報復の連鎖が続くパレスチナ。イスラエルによる武力制圧や境界封鎖の中で、国境に掘られた秘密トンネルが生命線となっています。
イスラエル軍の標的でもあるトンネルに潜入取材しました。

パレスチナ暫定自治政府、ガザ地区への出入りを監視するイスラエル側のエレツ検問所は、人けもまばら。
取材班を阻むようなゲートをくぐり、長い通路を歩く。
それが途切れると、突然、ガザ地区の荒涼とした風景が広がる。
1月、このガザ地区をイスラエルが攻撃し、その激しさは世界中を震撼(しんかん)させた。
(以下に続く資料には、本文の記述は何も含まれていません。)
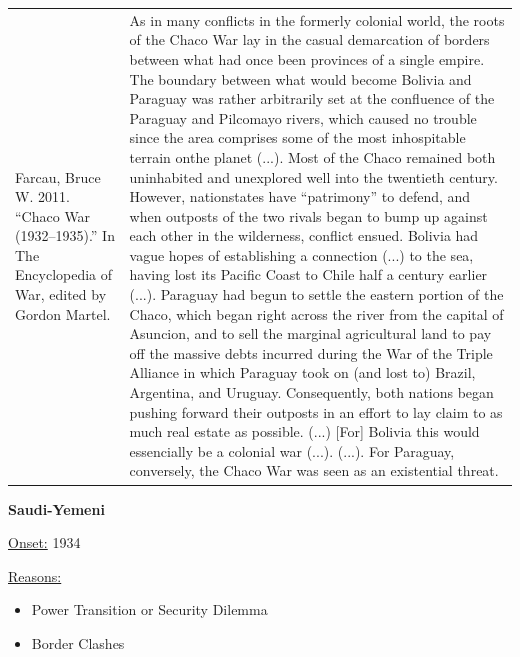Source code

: {\begin{longtable}{p{}p{}}
Farcau, Bruce W. 2011. “Chaco War (1932–1935).” In The Encyclopedia of War, edited by Gordon Martel. & As in many conflicts in the formerly colonial world, the roots of the Chaco War lay in the casual demarcation of borders between what had once been provinces of a single empire. The boundary between what would become Bolivia and Paraguay was rather arbitrarily set at the confluence of the Paraguay and Pilcomayo rivers, which caused no trouble since the area comprises some of the most inhospitable terrain onthe planet (...). Most of the Chaco remained both uninhabited and unexplored well into the twentieth century. However, nationstates have “patrimony” to defend, and when outposts of the two rivals began to bump up against each other in the wilderness, conflict ensued. Bolivia had vague hopes of establishing a connection (...) to the sea, having lost its Pacific Coast to Chile half a century earlier (...). Paraguay had begun to settle the eastern portion of the Chaco, which began right across the river from the capital of Asuncion, and to sell the marginal agricultural land to pay off the massive debts incurred during the War of the Triple Alliance in which Paraguay took on (and lost to) Brazil, Argentina, and Uruguay. Consequently, both nations began pushing forward their outposts in an effort to lay claim to as much real estate as possible. (...) [For] Bolivia this would essencially be a colonial war (...). (...). For Paraguay, conversely, the Chaco War was seen as an existential threat.
\\
\end{longtable}}
\clearpage
         \textbf{Saudi-Yemeni} 

          \underline{Onset:} 1934         

\underline{Reasons:}
\begin{itemize}
\item Power Transition or Security Dilemma
\item Border Clashes
\end{itemize}

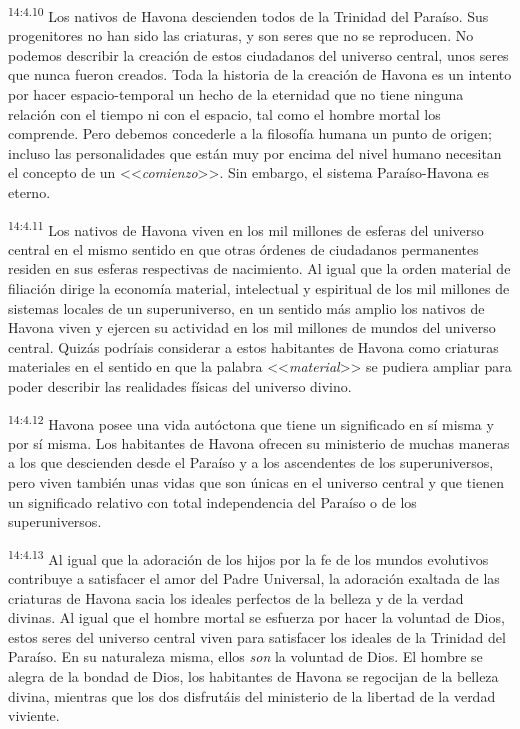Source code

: \par
\textsuperscript{14:4.10} Los nativos de Havona descienden todos de la Trinidad del Paraíso. Sus progenitores no han sido las criaturas, y son seres que no se reproducen. No podemos describir la creación de estos ciudadanos del universo central, unos seres que nunca fueron creados. Toda la historia de la creación de Havona es un intento por hacer espacio-temporal un hecho de la eternidad que no tiene ninguna relación con el tiempo ni con el espacio, tal como el hombre mortal los comprende. Pero debemos concederle a la filosofía humana un punto de origen; incluso las personalidades que están muy por encima del nivel humano necesitan el concepto de un <<\textit{comienzo}>>. Sin embargo, el sistema Paraíso-Havona es eterno.

\par
\textsuperscript{14:4.11} Los nativos de Havona viven en los mil millones de esferas del universo central en el mismo sentido en que otras órdenes de ciudadanos permanentes residen en sus esferas respectivas de nacimiento. Al igual que la orden material de filiación dirige la economía material, intelectual y espiritual de los mil millones de sistemas locales de un superuniverso, en un sentido más amplio los nativos de Havona viven y ejercen su actividad en los mil millones de mundos del universo central. Quizás podríais considerar a estos habitantes de Havona como criaturas materiales en el sentido en que la palabra <<\textit{material}>> se pudiera ampliar para poder describir las realidades físicas del universo divino.

\par
\textsuperscript{14:4.12} Havona posee una vida autóctona que tiene un significado en sí misma y por sí misma. Los habitantes de Havona ofrecen su ministerio de muchas maneras a los que descienden desde el Paraíso y a los ascendentes de los superuniversos, pero viven también unas vidas que son únicas en el universo central y que tienen un significado relativo con total independencia del Paraíso o de los superuniversos.

\par
\textsuperscript{14:4.13} Al igual que la adoración de los hijos por la fe de los mundos evolutivos contribuye a satisfacer el amor del Padre Universal, la adoración exaltada de las criaturas de Havona sacia los ideales perfectos de la belleza y de la verdad divinas. Al igual que el hombre mortal se esfuerza por hacer la voluntad de Dios, estos seres del universo central viven para satisfacer los ideales de la Trinidad del Paraíso. En su naturaleza misma, ellos \textit{son} la voluntad de Dios. El hombre se alegra de la bondad de Dios, los habitantes de Havona se regocijan de la belleza divina, mientras que los dos disfrutáis del ministerio de la libertad de la verdad viviente.

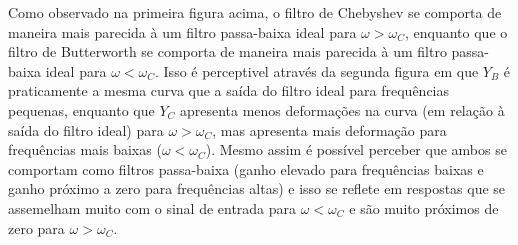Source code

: \documentclass{article}
\begin{document}
\begin{enumerate}[(a)]
 Como observado na primeira figura acima, o filtro de Chebyshev se comporta de maneira mais parecida à um filtro passa-baixa ideal para $\omega > \omega_C$, enquanto que o filtro de Butterworth se comporta de maneira mais parecida à um filtro passa-baixa ideal para $\omega < \omega_C$. Isso é perceptivel através da segunda figura em que $Y_B$ é praticamente a mesma curva que a saída do filtro ideal para frequências pequenas, enquanto que $Y_C$ apresenta menos deformações na curva (em relação à saída do filtro ideal) para $\omega > \omega_C$, mas apresenta mais deformação para frequências mais baixas ($\omega < \omega_C$). Mesmo assim é possível perceber que ambos se comportam como filtros passa-baixa (ganho elevado para frequências baixas e ganho próximo a zero para frequências altas) e isso se reflete em respostas que se assemelham muito com o sinal de entrada para $\omega < \omega_C$ e são muito próximos de zero para $\omega > \omega_C$.

\end{enumerate}
\end{document}
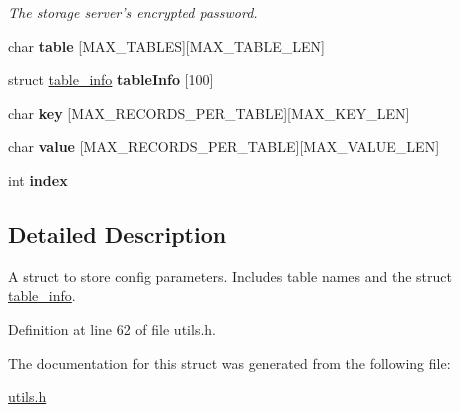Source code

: \begin{DoxyCompactItemize}
\begin{DoxyCompactList}\small\item\em The storage server's encrypted password. \item\end{DoxyCompactList}\item 
\hypertarget{structconfig__params_a1dd93a5eef5bd45ebd0fdd1d7e71cadd}{
char {\bfseries table} \mbox{[}MAX\_\-TABLES\mbox{]}\mbox{[}MAX\_\-TABLE\_\-LEN\mbox{]}}
\label{structconfig__params_a1dd93a5eef5bd45ebd0fdd1d7e71cadd}

\item 
\hypertarget{structconfig__params_a646599603d8196eae196e4dbf7463381}{
struct \hyperlink{structtable__info}{table\_\-info} {\bfseries tableInfo} \mbox{[}100\mbox{]}}
\label{structconfig__params_a646599603d8196eae196e4dbf7463381}

\item 
\hypertarget{structconfig__params_a47fa0ac8b4529cc4d068323414525e23}{
char {\bfseries key} \mbox{[}MAX\_\-RECORDS\_\-PER\_\-TABLE\mbox{]}\mbox{[}MAX\_\-KEY\_\-LEN\mbox{]}}
\label{structconfig__params_a47fa0ac8b4529cc4d068323414525e23}

\item 
\hypertarget{structconfig__params_a32c2d86211e916cc510377659240f68a}{
char {\bfseries value} \mbox{[}MAX\_\-RECORDS\_\-PER\_\-TABLE\mbox{]}\mbox{[}MAX\_\-VALUE\_\-LEN\mbox{]}}
\label{structconfig__params_a32c2d86211e916cc510377659240f68a}

\item 
\hypertarget{structconfig__params_a0cd9ab1c1f6e8f054180b1d442be124b}{
int {\bfseries index}}
\label{structconfig__params_a0cd9ab1c1f6e8f054180b1d442be124b}

\end{DoxyCompactItemize}


\subsection{Detailed Description}
A struct to store config parameters. Includes table names and the struct \hyperlink{structtable__info}{table\_\-info}. 

Definition at line 62 of file utils.h.



The documentation for this struct was generated from the following file:\begin{DoxyCompactItemize}
\item 
\hyperlink{utils_8h}{utils.h}\end{DoxyCompactItemize}

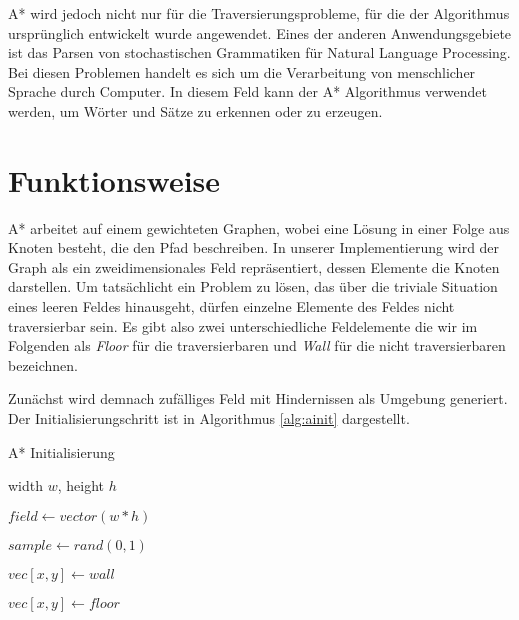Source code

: \documentclass[10pt,twocolumn]{scrartcl}
\begin{document}
A* wird jedoch nicht nur für die Traversierungsprobleme, für die der Algorithmus ursprünglich entwickelt wurde angewendet.
Eines der anderen Anwendungsgebiete ist das Parsen von stochastischen Grammatiken für Natural Language Processing.
Bei diesen Problemen handelt es sich um die Verarbeitung von menschlicher Sprache durch Computer.
In diesem Feld kann der A* Algorithmus verwendet werden, um Wörter und Sätze zu erkennen oder zu erzeugen.

\section*{Funktionsweise}


A* arbeitet auf einem gewichteten Graphen, wobei eine Lösung in einer Folge aus Knoten besteht, die den Pfad beschreiben. In unserer Implementierung wird der Graph als ein zweidimensionales Feld repräsentiert, dessen Elemente die Knoten darstellen. Um tatsächlicht ein Problem zu lösen, das über die triviale Situation eines leeren Feldes hinausgeht, dürfen einzelne Elemente des Feldes nicht traversierbar sein. Es gibt also zwei unterschiedliche Feldelemente die wir im Folgenden als \textit{Floor} für die traversierbaren und \textit{Wall} für die nicht traversierbaren bezeichnen.


Zunächst wird demnach zufälliges Feld mit Hindernissen als Umgebung generiert. Der Initialisierungschritt ist in Algorithmus \ref{alg:ainit} dargestellt. 

\begin{algorithm} 
\caption{A* Initialisierung} 
\label{alg:ainit} 
\begin{algorithmic}
	\REQUIRE width $w$, height $h$
	
	\STATE $field \leftarrow vector(w*h)$
	
	

	\STATE $sample \leftarrow rand(0,1)$	

	\STATE $vec[x,y] \leftarrow wall$	
	
	\ELSE
	
	\STATE $vec[x,y] \leftarrow floor$	
	
	\ENDIF	
	
	\ENDFOR
	\ENDFOR
\end{algorithmic}
\end{algorithm}
\end{document}
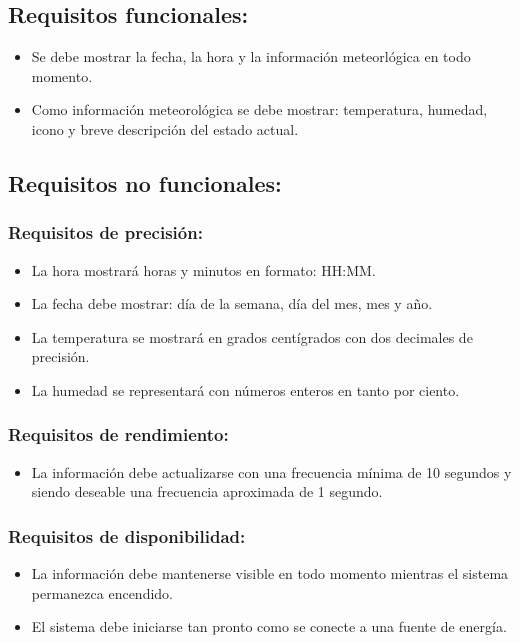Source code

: \subsection{Requisitos funcionales:}
\begin{itemize}
    \item Se debe mostrar la fecha, la hora y la información meteorlógica
    en todo momento.
    \item Como información meteorológica se debe mostrar: temperatura, humedad, icono
    y breve descripción del estado actual.
\end{itemize}

\subsection{Requisitos no funcionales:}

\subsubsection{Requisitos de precisión:}
\begin{itemize}
    \item La hora mostrará horas y minutos en formato: HH:MM.
    \item La fecha debe mostrar: día de la semana, día del mes, mes y año.
    \item La temperatura se mostrará en grados centígrados con dos decimales de precisión.
    \item La humedad se representará con números enteros en tanto por ciento.
\end{itemize}

\subsubsection{Requisitos de rendimiento:}
\begin{itemize}
    \item La información debe actualizarse con una frecuencia mínima de 10 segundos y
    siendo deseable una frecuencia aproximada de 1 segundo.
\end{itemize}

\subsubsection{Requisitos de disponibilidad:}
\begin{itemize}
    \item La información debe mantenerse visible en todo momento mientras el sistema
    permanezca encendido.
    \item El sistema debe iniciarse tan pronto como se conecte a una fuente de energía.
\end{itemize}

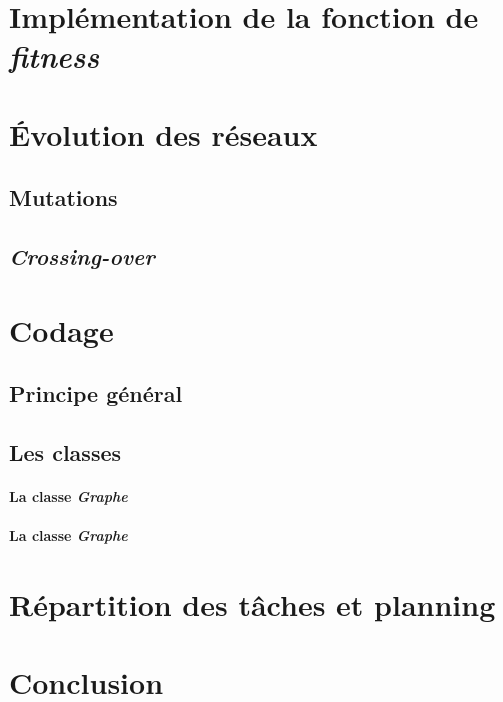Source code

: \section{Implémentation de la fonction de \textit{fitness}}


\section{\'Evolution des réseaux}

\subsection{Mutations}

\subsection{\textit{Crossing-over}}


\section{Codage}

\subsection{Principe général}

\subsection{Les classes}
\paragraph*{La classe \textit{Graphe}\\}

\paragraph*{La classe \textit{Graphe}\\}


\section{Répartition des tâches et planning}


\section{Conclusion}

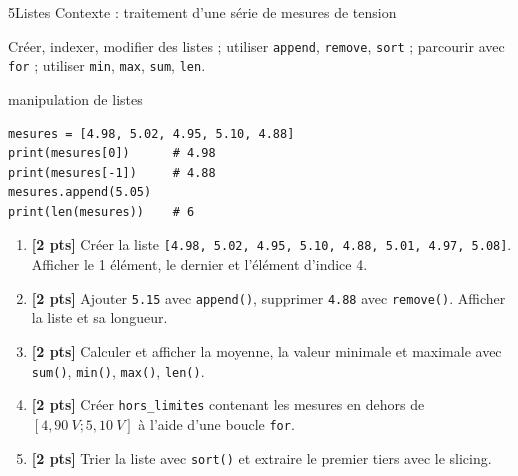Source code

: \documentclass[10pt,a4paper]{article}
\begin{document}
\clearpage
\begin{tptitre}{5}{Listes}
  Contexte : traitement d'une série de mesures de tension
\end{tptitre}

\begin{objectifbox}
  Créer, indexer, modifier des listes ; utiliser \texttt{append}, \texttt{remove}, \texttt{sort} ; parcourir avec \texttt{for} ; utiliser \texttt{min}, \texttt{max}, \texttt{sum}, \texttt{len}.
\end{objectifbox}

\begin{codebox}{manipulation de listes}
\begin{lstlisting}
mesures = [4.98, 5.02, 4.95, 5.10, 4.88]
print(mesures[0])      # 4.98
print(mesures[-1])     # 4.88
mesures.append(5.05)
print(len(mesures))    # 6
\end{lstlisting}
\end{codebox}

\begin{enumerate}[leftmargin=*, label=\textbf{Q\arabic*.}]
  \item \textbf{[2 pts]} Créer la liste \texttt{[4.98, 5.02, 4.95, 5.10, 4.88, 5.01, 4.97, 5.08]}. Afficher le 1\ier{} élément, le dernier et l'élément d'indice 4.
  \item \textbf{[2 pts]} Ajouter \texttt{5.15} avec \texttt{append()}, supprimer \texttt{4.88} avec \texttt{remove()}. Afficher la liste et sa longueur.
  \item \textbf{[2 pts]} Calculer et afficher la moyenne, la valeur minimale et maximale avec \texttt{sum()}, \texttt{min()}, \texttt{max()}, \texttt{len()}.
  \item \textbf{[2 pts]} Créer \texttt{hors\_limites} contenant les mesures en dehors de $[4{,}90\ V ; 5{,}10\ V]$ à l'aide d'une boucle \texttt{for}.
  \item \textbf{[2 pts]} Trier la liste avec \texttt{sort()} et extraire le premier tiers avec le slicing.
\end{enumerate}
\end{document}
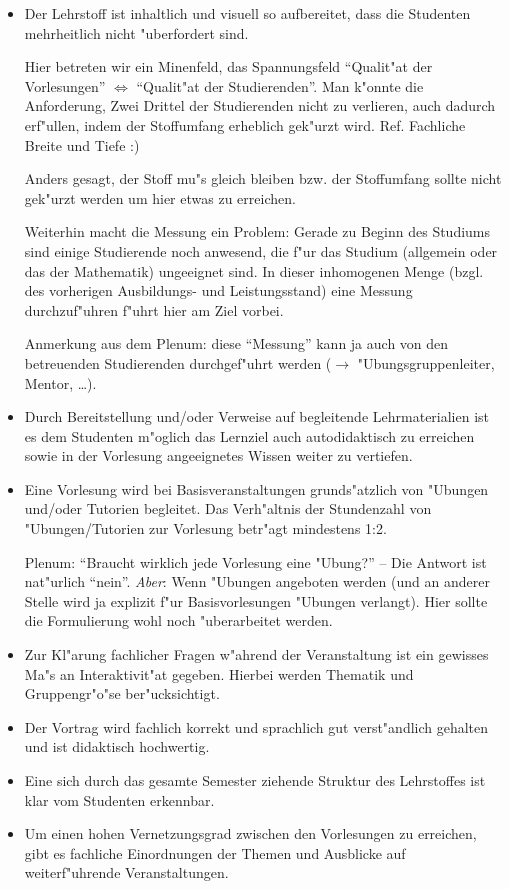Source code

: \begin{itemize}
	\item Der Lehrstoff ist inhaltlich und visuell so aufbereitet, dass die Studenten
	mehrheitlich nicht "uberfordert sind.
\begin{kcmt}\begin{komacmt}
	Hier betreten wir ein Minenfeld, das Spannungsfeld "`Qualit"at der Vorlesungen"' $\Leftrightarrow$ "`Qualit"at
	der Studierenden"'. Man k"onnte die Anforderung, Zwei Drittel der Studierenden nicht zu verlieren, auch
	dadurch erf"ullen, indem der Stoffumfang erheblich gek"urzt wird. Ref. Fachliche Breite und Tiefe :)

	Anders gesagt, der Stoff mu"s gleich bleiben bzw. der Stoffumfang sollte nicht gek"urzt werden
	um hier etwas zu erreichen.

	Weiterhin macht die Messung ein Problem: Gerade zu Beginn des Studiums sind einige Studierende
	noch anwesend, die f"ur das Studium (allgemein oder das der Mathematik) ungeeignet sind. In dieser
	inhomogenen Menge (bzgl. des vorherigen Ausbildungs- und Leistungsstand) eine Messung durchzuf"uhren
	f"uhrt hier am Ziel vorbei.

	Anmerkung aus dem Plenum: diese "`Messung"' kann ja auch von den betreuenden Studierenden
	durchgef"uhrt werden ($\rightarrow$ "Ubungsgruppenleiter, Mentor, \dots).
\end{komacmt}\end{kcmt}
	\item Durch Bereitstellung und/oder Verweise auf begleitende Lehrmaterialien ist es dem Studenten
		m"oglich das Lernziel auch autodidaktisch zu erreichen sowie in der Vorlesung angeeignetes Wissen weiter zu
		vertiefen.
	\item Eine Vorlesung wird bei Basisveranstaltungen grunds"atzlich von "Ubungen und/oder Tutorien begleitet. Das Verh"altnis der Stundenzahl von "Ubungen/Tutorien zur Vorlesung betr"agt mindestens 1:2.
\begin{kcmt}\begin{komacmt}
	Plenum: "`Braucht wirklich jede Vorlesung eine "Ubung?"' -- Die Antwort ist nat"urlich "`nein"'.
	\emph{Aber}: Wenn "Ubungen angeboten werden (und an anderer Stelle wird ja explizit f"ur Basisvorlesungen
	"Ubungen verlangt). Hier sollte die Formulierung wohl noch "uberarbeitet werden.
\end{komacmt}\end{kcmt}
	\item Zur Kl"arung fachlicher Fragen w"ahrend der Veranstaltung ist ein gewisses Ma"s an Interaktivit"at gegeben. Hierbei werden Thematik und Gruppengr"o"se ber"ucksichtigt. 
	\item Der Vortrag wird fachlich korrekt und sprachlich gut verst"andlich gehalten und ist didaktisch hochwertig.
	\item Eine sich durch das gesamte Semester ziehende Struktur des Lehrstoffes ist klar vom Studenten erkennbar.
	\item Um einen hohen Vernetzungsgrad zwischen den Vorlesungen zu erreichen, gibt es fachliche Einordnungen der Themen und Ausblicke auf weiterf"uhrende Veranstaltungen. 
\end{itemize}

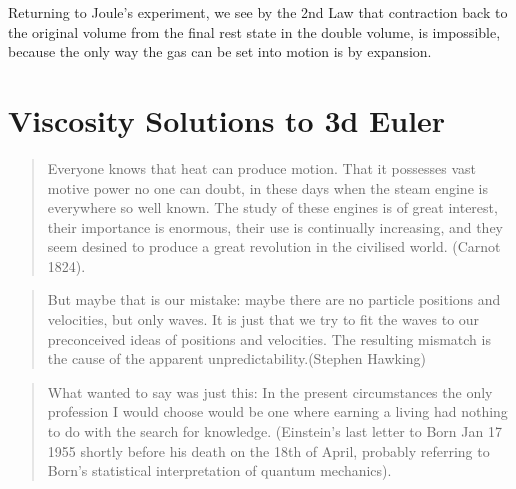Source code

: Returning to Joule's experiment, we see by the 2nd Law that contraction back
to the original volume from the final rest state in the double volume,
is impossible, because the only way the gas can be set into motion is 
by expansion.



 


\chapter{Viscosity Solutions to 3d Euler}

\small
\begin{quote} Everyone knows that heat can produce motion. That it possesses
vast motive power no one can doubt, in these days when the steam engine is 
everywhere so well known. The study of these engines is of great interest,
their importance is enormous, their use is continually increasing, and they
seem desined to produce a great revolution in the civilised world.
(Carnot \cite{carnot} 1824).
\end{quote}
\begin{quote} But maybe that is our mistake: 
maybe there are no particle positions and velocities, but only waves. 
It is just that we try to fit the waves to our preconceived ideas of 
positions and velocities. The resulting mismatch is the cause of the 
apparent unpredictability.(Stephen Hawking)
\end{quote}
\begin{quote}
What  wanted to say was just this: In the present
circumstances the only profession I would choose would be one where
earning a living had nothing to do with the search for knowledge.
(Einstein's last letter to Born Jan 17 1955 shortly before his death on 
the 18th of April, 
probably referring to Born's  statistical interpretation 
of quantum mechanics).
\end{quote} 

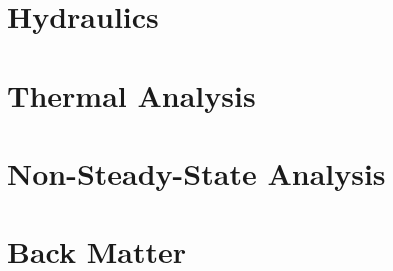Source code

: \documentclass{tufte-book}
\begin{document}




\part{Hydraulics}








\part{Thermal Analysis}












\part{Non-Steady-State Analysis}





\part{Back Matter}
\backmatter





\appendix
\appendixpage
\noappendicestocpagenum
\addappheadtotoc
\end{document}
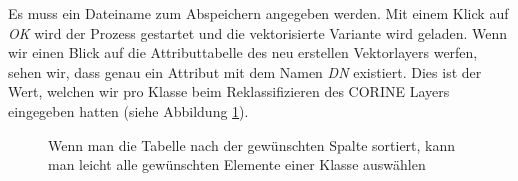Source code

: \documentclass[a4paper,12pt,ngerman]{sphinxmanual}
\begin{document}
Es muss ein Dateiname zum Abspeichern angegeben werden. Mit einem Klick auf \emph{OK} wird der Prozess gestartet und die vektorisierte Variante wird geladen. Wenn wir einen Blick auf die Attributtabelle des neu erstellen Vektorlayers werfen, sehen wir, dass genau ein Attribut mit dem Namen \emph{DN} existiert. Dies ist der Wert, welchen wir pro Klasse beim Reklassifizieren des CORINE Layers eingegeben hatten (siehe Abbildung \hyperref[uebung4:figselectattr]{ \ref*{uebung4:figselectattr}}).
\begin{figure}[htbp]
\centering
\capstart

\caption{Wenn man die Tabelle nach der gewünschten Spalte sortiert, kann man leicht alle gewünschten Elemente einer Klasse auswählen}\label{uebung4:figselectattr}\end{figure}
\end{document}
市街地への攻撃とともに、イスラエル軍が破壊しようとしたもう1つの標的が、ガザ南部のラファにあるという。
その標的とは、トンネル。
穴からは、取材の時にも、大量の土砂が運び出されていた。
トンネルはまず、垂直な縦穴を掘り、一定の深さに達すると、今度は横穴を掘るという。
板で囲われた縦穴の深さは12メートルで、縦穴の底から伸びる横穴は狭い。
トンネルの大きさは、人がかがんで歩けるほどの大きさで、穴の直径は120cmほど。
硬そうな壁面には、手掘りの跡がうかがえる。
実はこうしたトンネルは、少なくとも1,000近くあるともいわれている。
現場責任者は「(イスラエルによる)ガザの封鎖を打ち破るためですよ」と話した。
日本の鹿児島・種子島ほどの面積の中に、140万人以上のパレスチナ住民が暮らすガザ。
イスラエルは、ここを壁で囲み、2006年からは検問所で、人や物資の出入りを厳しく制限し始めた。
この「ガザの封鎖」の目的は、対イスラエル強硬派組織「ハマス」への武器密輸などの阻止で、イスラエルは、最低限の物資の搬入を認めていると言い張る。
しかし、市民は「彼らは生活必需品の持ち込みは許可しない。(食品も)腐りかけのようなものしか許可しないんだ」と話した。
規制は生活必需品だけではなく、破壊された家を建て直す建設資材などにも及んでいるという。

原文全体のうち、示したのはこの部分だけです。